[MATERIAL PROVIDED]

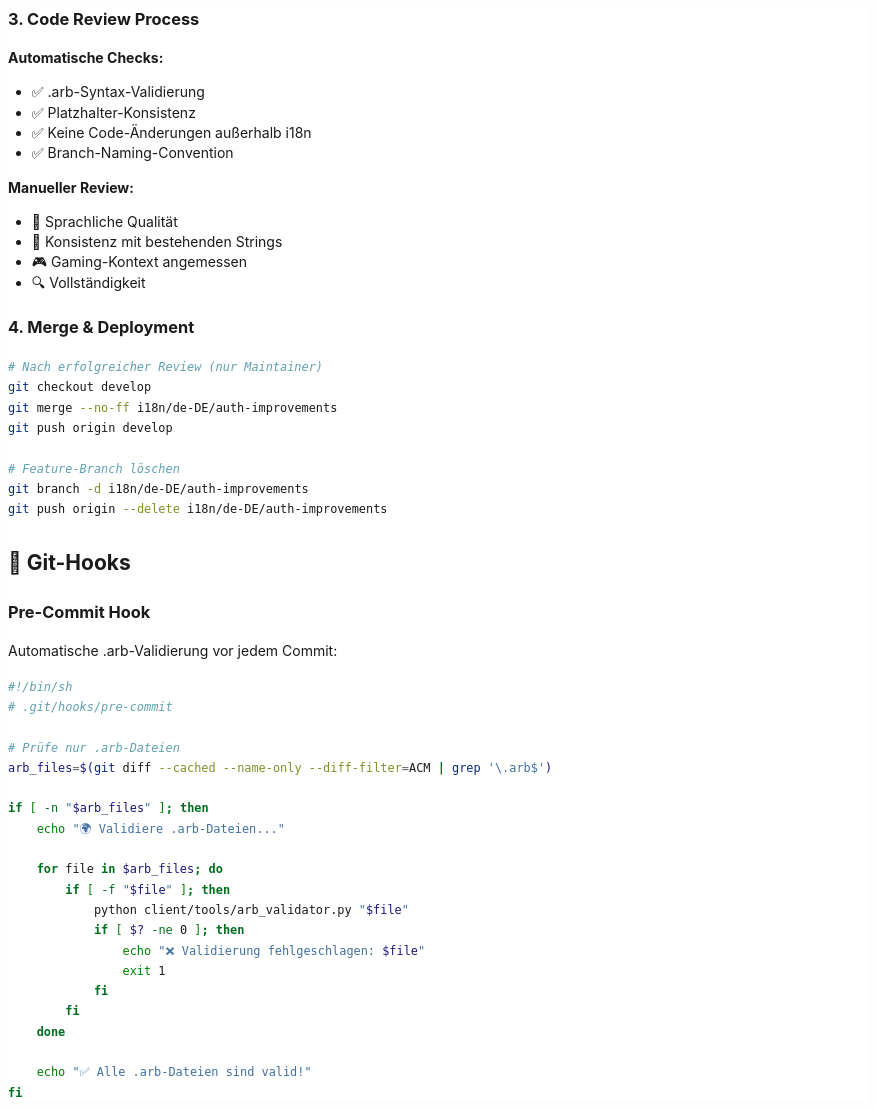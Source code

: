 ### 3. Code Review Process

**Automatische Checks:**
- ✅ .arb-Syntax-Validierung
- ✅ Platzhalter-Konsistenz
- ✅ Keine Code-Änderungen außerhalb i18n
- ✅ Branch-Naming-Convention

**Manueller Review:**
- 📝 Sprachliche Qualität
- 🎯 Konsistenz mit bestehenden Strings
- 🎮 Gaming-Kontext angemessen
- 🔍 Vollständigkeit

### 4. Merge & Deployment

```bash
# Nach erfolgreicher Review (nur Maintainer)
git checkout develop
git merge --no-ff i18n/de-DE/auth-improvements
git push origin develop

# Feature-Branch löschen
git branch -d i18n/de-DE/auth-improvements
git push origin --delete i18n/de-DE/auth-improvements
```

## 🔧 Git-Hooks

### Pre-Commit Hook
Automatische .arb-Validierung vor jedem Commit:

```bash
#!/bin/sh
# .git/hooks/pre-commit

# Prüfe nur .arb-Dateien
arb_files=$(git diff --cached --name-only --diff-filter=ACM | grep '\.arb$')

if [ -n "$arb_files" ]; then
    echo "🌍 Validiere .arb-Dateien..."
    
    for file in $arb_files; do
        if [ -f "$file" ]; then
            python client/tools/arb_validator.py "$file"
            if [ $? -ne 0 ]; then
                echo "❌ Validierung fehlgeschlagen: $file"
                exit 1
            fi
        fi
    done
    
    echo "✅ Alle .arb-Dateien sind valid!"
fi
```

[/MATERIAL PROVIDED]

> _ASSIGNMENT_: Determine how many lines of the data contain "improvements" and give nothing but that number.

> _RESPONSE_: 3